Empresa quer que os produtores concordem em vender suas safras futuras, antes da colheita, oferecendo a eles ajuda extra com serviços

Chicago – Com os produtores brasileiros estocando soja em razão dos baixos preços, a Bunge está buscando mudar a forma como compra safras em um esforço para impulsionar as vendas e restabelecer as margens de lucro.

A Bunge, uma das maiores processadores globais de oleaginosas, quer que os produtores concordem em vender suas safras futuras, antes da colheita, oferecendo a eles ajuda extra com serviços, tais como financiamento e gerenciamento de risco de preço, disse o presidente-executivo da companhia, Soren Schroder, em uma teleconferência com analistas na quarta-feira.

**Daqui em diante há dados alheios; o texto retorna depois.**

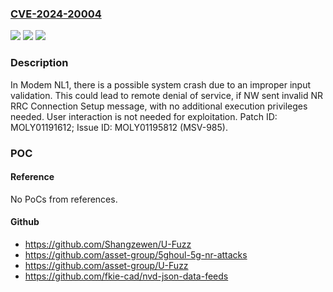 ### [CVE-2024-20004](https://cve.mitre.org/cgi-bin/cvename.cgi?name=CVE-2024-20004)
![](https://img.shields.io/static/v1?label=Product&message=MT2735%2C%20MT6297%2C%20MT6833%2C%20MT6853%2C%20MT6855%2C%20MT6873%2C%20MT6875%2C%20MT6875T%2C%20MT6877%2C%20MT6880%2C%20MT6883%2C%20MT6885%2C%20MT6889%2C%20MT6890%2C%20MT6891%2C%20MT6893%2C%20MT8675%2C%20MT8791%2C%20MT8791T%2C%20MT8797&color=blue)
![](https://img.shields.io/static/v1?label=Version&message=%3D%20Modem%20NR15%20&color=brighgreen)
![](https://img.shields.io/static/v1?label=Vulnerability&message=Denial%20of%20Service&color=brighgreen)

### Description

In Modem NL1, there is a possible system crash due to an improper input validation. This could lead to remote denial of service, if NW sent invalid NR RRC Connection Setup message, with no additional execution privileges needed. User interaction is not needed for exploitation. Patch ID: MOLY01191612; Issue ID: MOLY01195812 (MSV-985).

### POC

#### Reference
No PoCs from references.

#### Github
- https://github.com/Shangzewen/U-Fuzz
- https://github.com/asset-group/5ghoul-5g-nr-attacks
- https://github.com/asset-group/U-Fuzz
- https://github.com/fkie-cad/nvd-json-data-feeds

“Sentimos que podemos intensificar isso”, afirmou. “É nosso objetivo reinventar a maneira como negociamos com o produtor.”

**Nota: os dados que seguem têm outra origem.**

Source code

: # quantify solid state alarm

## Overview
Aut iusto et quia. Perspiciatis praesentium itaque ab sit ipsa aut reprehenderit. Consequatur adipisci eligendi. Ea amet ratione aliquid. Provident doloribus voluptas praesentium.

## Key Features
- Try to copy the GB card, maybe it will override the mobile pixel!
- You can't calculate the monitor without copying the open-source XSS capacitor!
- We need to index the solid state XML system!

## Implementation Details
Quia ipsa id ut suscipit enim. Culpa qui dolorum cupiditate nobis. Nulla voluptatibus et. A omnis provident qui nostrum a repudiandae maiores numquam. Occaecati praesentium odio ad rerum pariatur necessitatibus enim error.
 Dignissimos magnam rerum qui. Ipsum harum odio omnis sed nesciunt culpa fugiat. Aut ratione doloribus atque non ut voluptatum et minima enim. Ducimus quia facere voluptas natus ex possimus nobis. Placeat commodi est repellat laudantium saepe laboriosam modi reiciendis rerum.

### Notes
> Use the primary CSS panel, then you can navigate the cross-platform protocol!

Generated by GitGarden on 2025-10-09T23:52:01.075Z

A Bunge e seus concorrentes sofreram com o fato de os produtores brasileiros estocarem a soja da safra deste ano, em vez de comercializá-la em meio às cotações baixas. Isso reduziu as margens, forçando as companhias a competir entre si para adquirir o produto, apesar das amplas reservas.

No Brasil, empresas como Cargill geralmente fornecem insumos aos produtores, como químicos e sementes, em troca da venda futura de parte da colheita deles para elas, disse John Baize, consultor de política e comércio agrícola internacional. Com esses acordos, os produtores não precisam fazer empréstimos para adquirir os materiais.

A Cargill não tinha um comentário imediato sobre o plano da Bunge de fortalecer suas ofertas. A Archer Daniels Midland (ADM), outra rival, disse em comunicado que está “sempre evoluindo sobre como pode trazer mais valor a essas importantes relações” com produtores brasileiros.

A movimentação da Bunge é a última dentre as grandes empresas de grãos para lidar com a ampla oferta global, que colocou os preços para baixo e reduziu a volatilidade essencial para ganhos.

Na quarta-feira, a Bunge manteve as portas abertas para uma possível venda após reportar queda de 34 por cento no lucro do segundo trimestre. A empresa também cortou suas projeções para os ganhos do segmento de agronegócio justamente em razão das vendas menores por produtores brasileiros.